Ma è tutto qui? Parrebbe di sì, a giudicare dalla quantità smisurata di pagine di giornali e di ore di talk show televisivi che vi si dedicano quotidianamente. Invece non è vero che è “tutto qui”: mentre ci preoccupiamo assai degli spazi fisici, non ci accorgiamo di rischiare un restringimento dei nostri spazi mentali, del nostro sguardo alla realtà, e quindi della nostra consapevolezza, perché la coscienza dell’uomo si plasma specchiandosi in quello cui guarda. Per dirla in soldoni: siamo indotti a non occuparci di altro che di Covid. Complice certamente l’informazione, malata di “infodemia” e non molto interessata alle dinamiche del potere politico e generalmente molto poco interessata alle società e ai popoli.

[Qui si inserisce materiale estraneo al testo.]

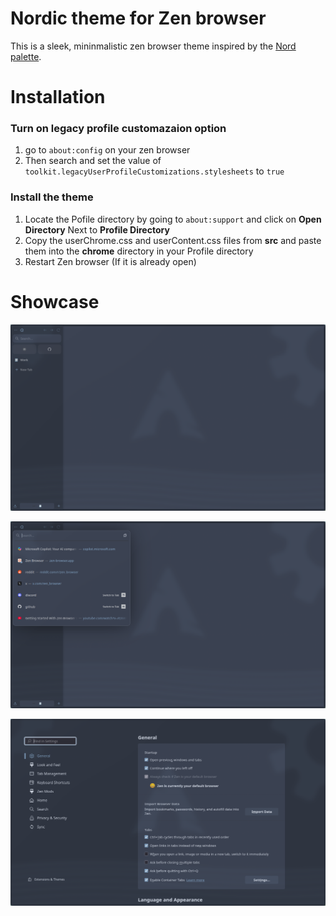 # Nordic theme for Zen browser
This is a sleek, mininmalistic zen browser theme inspired by the [Nord palette](https://www.nordtheme.com/). 

# Installation
### Turn on legacy profile customazaion option
1. go to `about:config` on your zen browser <br>
2. Then search and set the value of `toolkit.legacyUserProfileCustomizations.stylesheets` to `true`

### Install the theme
1. Locate the Pofile directory by going to `about:support` and click on **Open Directory** Next to **Profile Directory**
2. Copy the userChrome.css and userContent.css files from **src** and paste them into the **chrome**  directory in your Profile directory
3. Restart Zen browser (If it is already open)

# Showcase

![Main](https://github.com/Phinixprono123/Nord-theme-Zen-browser/blob/main/images/1.png)

![Main](https://github.com/Phinixprono123/Nord-theme-Zen-browser/blob/main/images/search.png)

![Main](https://github.com/Phinixprono123/Nord-theme-Zen-browser/blob/main/images/settings.png)
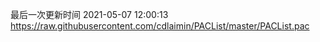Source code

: 最后一次更新时间 2021-05-07 12:00:13
https://raw.githubusercontent.com/cdlaimin/PACList/master/PACList.pac

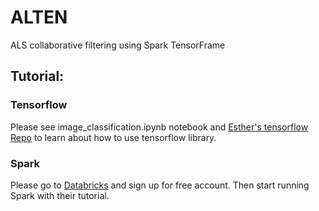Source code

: # ALTEN
ALS collaborative filtering using Spark TensorFrame

## Tutorial:
### Tensorflow
Please see image_classification.ipynb notebook and [Esther's tensorflow Repo](https://www.github.com/esther3587/tensorflow) to learn about how to use tensorflow library.

### Spark
Please go to [Databricks](https://databricks.com) and sign up for free account. Then start running Spark with their tutorial.
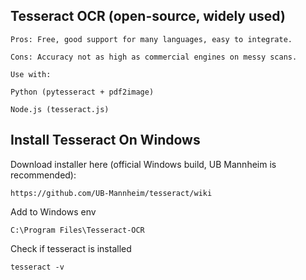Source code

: ## Tesseract OCR (open-source, widely used)

    Pros: Free, good support for many languages, easy to integrate.

    Cons: Accuracy not as high as commercial engines on messy scans.

    Use with:

    Python (pytesseract + pdf2image)

    Node.js (tesseract.js)

## Install Tesseract On Windows

Download installer here (official Windows build, UB Mannheim is recommended):

    https://github.com/UB-Mannheim/tesseract/wiki

Add to Windows env
    
    C:\Program Files\Tesseract-OCR

Check if tesseract is installed

    tesseract -v
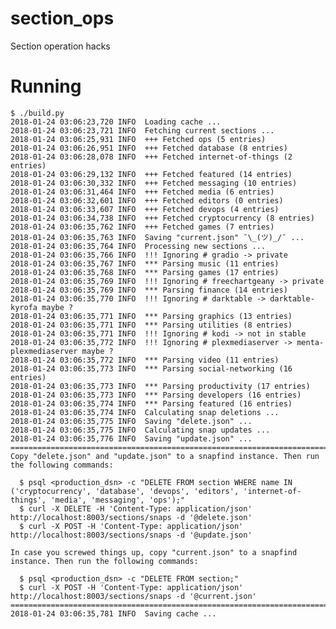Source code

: # section_ops
Section operation hacks


# Running

    $ ./build.py
    2018-01-24 03:06:23,720 INFO  Loading cache ...
    2018-01-24 03:06:23,721 INFO  Fetching current sections ...
    2018-01-24 03:06:25,931 INFO  +++ Fetched ops (5 entries)
    2018-01-24 03:06:26,951 INFO  +++ Fetched database (8 entries)
    2018-01-24 03:06:28,078 INFO  +++ Fetched internet-of-things (2 entries)
    2018-01-24 03:06:29,132 INFO  +++ Fetched featured (14 entries)
    2018-01-24 03:06:30,332 INFO  +++ Fetched messaging (10 entries)
    2018-01-24 03:06:31,464 INFO  +++ Fetched media (6 entries)
    2018-01-24 03:06:32,601 INFO  +++ Fetched editors (0 entries)
    2018-01-24 03:06:33,607 INFO  +++ Fetched devops (4 entries)
    2018-01-24 03:06:34,738 INFO  +++ Fetched cryptocurrency (8 entries)
    2018-01-24 03:06:35,762 INFO  +++ Fetched games (7 entries)
    2018-01-24 03:06:35,763 INFO  Saving "current.json" ¯\_(ツ)_/¯ ...
    2018-01-24 03:06:35,764 INFO  Processing new sections ...
    2018-01-24 03:06:35,766 INFO  !!! Ignoring # gradio -> private
    2018-01-24 03:06:35,767 INFO  *** Parsing music (11 entries)
    2018-01-24 03:06:35,768 INFO  *** Parsing games (17 entries)
    2018-01-24 03:06:35,769 INFO  !!! Ignoring # freechartgeany -> private
    2018-01-24 03:06:35,769 INFO  *** Parsing finance (14 entries)
    2018-01-24 03:06:35,770 INFO  !!! Ignoring # darktable -> darktable-kyrofa maybe ?
    2018-01-24 03:06:35,771 INFO  *** Parsing graphics (13 entries)
    2018-01-24 03:06:35,771 INFO  *** Parsing utilities (8 entries)
    2018-01-24 03:06:35,771 INFO  !!! Ignoring # kodi -> not in stable
    2018-01-24 03:06:35,772 INFO  !!! Ignoring # plexmediaserver -> menta-plexmediaserver maybe ?
    2018-01-24 03:06:35,772 INFO  *** Parsing video (11 entries)
    2018-01-24 03:06:35,773 INFO  *** Parsing social-networking (16 entries)
    2018-01-24 03:06:35,773 INFO  *** Parsing productivity (17 entries)
    2018-01-24 03:06:35,773 INFO  *** Parsing developers (16 entries)
    2018-01-24 03:06:35,774 INFO  *** Parsing featured (16 entries)
    2018-01-24 03:06:35,774 INFO  Calculating snap deletions ...
    2018-01-24 03:06:35,775 INFO  Saving "delete.json" ...
    2018-01-24 03:06:35,775 INFO  Calculating snap updates ...
    2018-01-24 03:06:35,776 INFO  Saving "update.json" ...
    ========================================================================
    Copy "delete.json" and "update.json" to a snapfind instance. Then run the following commands:

      $ psql <production_dsn> -c "DELETE FROM section WHERE name IN ('cryptocurrency', 'database', 'devops', 'editors', 'internet-of-things', 'media', 'messaging', 'ops');"
      $ curl -X DELETE -H 'Content-Type: application/json' http://localhost:8003/sections/snaps -d '@delete.json'
      $ curl -X POST -H 'Content-Type: application/json' http://localhost:8003/sections/snaps -d '@update.json'

    In case you screwed things up, copy "current.json" to a snapfind instance. Then run the following commands:

      $ psql <production_dsn> -c "DELETE FROM section;"
      $ curl -X POST -H 'Content-Type: application/json' http://localhost:8003/sections/snaps -d '@current.json'
    ========================================================================
    2018-01-24 03:06:35,781 INFO  Saving cache ...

Fateci caso: sempre più raramente appaiono voci di intellettuali che riflettano sulle grandi domande e sui significati umani e culturali che la pandemia impone, e questo è un restringimento della profondità di campo. Tra Covid e Quirinale si traguarda la metà di un quotidiano o di un telegiornale, la cronaca e gli esteri sono generalmente ridotti al minimo sindacale. E questo è un restringimento dell’ampiezza di orizzonte.
Ci sono ovviamente delle eccezioni: singoli bravi inviati e corrispondenti e due testate storiche come il Manifesto e Avvenire. L’uno con lontane radici nell’internazionalismo comunista, che bene o male portava all’attenzione degli occidentali i problemi sociali e i movimenti di liberazione nazionali di tantissimi Paesi del mondo; l’altro con radicamento nella realtà cattolica (che come noto vuol dire universale) guidata da pontefici che dalla Populorum progressio di Paolo VI – per stare al post-Concilio – alla Fratelli tutti di papa Francesco non ha mai cessato di interessarsi delle sorti dei popoli.
Comunque la si pensi su comunismo e cristianesimo, bisogna riconoscere che essi hanno coltivato un motivo ideale in grado di interessare tante persone a un orizzonte ampio di conoscenza e di partecipazione. L’età del capitalismo globale ha spento questo interesse verosimilmente perché ha dilavato i motivi ideali o nel mondialismo spesso ipocrita delle élite e nei populismi spesso beceri delle classi basse.
Se al principio della conoscenza c’è la meraviglia (e ipse dixit, cioè l’ha detto e messo per iscritto proprio Aristotele), conviene uscire dal lockdown dello sguardo, buttare l’occhio in giro e imbattersi in qualcosa che ci desti meraviglia, e quindi interesse alla conoscenza, che è sempre affettiva, e alla partecipazione.
La Campagna Tende dell’Avsi, Associazione di volontari per lo sviluppo internazionale, può essere un’opportunità del genere. Attiva da 50 anni, Avsi realizza in una quarantina di Paesi del mondo progetti e opere di educazione, preparazione al lavoro o sostegno economico e umanitario, con il coinvolgimento diretto di persone e realtà locali. Proponendone cinque o sei ogni anno all’attenzione pubblica, permette di conoscere e di interessarsi alle condizioni e ai problemi di tanti popoli da punto di vista di chi vive immerso in quelle situazioni e sa riconoscere e raccontare non tanto le dinamiche del potere (che non sono affatto le uniche protagoniste della storia) quanto la realtà umana e sociale, e le vie e i tentativi per il suo progresso e la sua elevazione. Dove non c’è chi dona dall’alto e chi riceve, ma l’essere insieme condividendo bisogni – la profondità del bisogno – desideri e operosità. Quest’anno i Paesi sono Haiti, Uganda, America latina (Messico, Brasile, Ecuador), Libano, Italia. Negli scorsi anni Cameron, Burundi, Iraq, Kenya, Venezuela e molti altri ancora.
Notare che nell’elenco c’è anche l’Italia: il fatto è che non siamo terzomondisti, siamo tutti sulla stessa barca.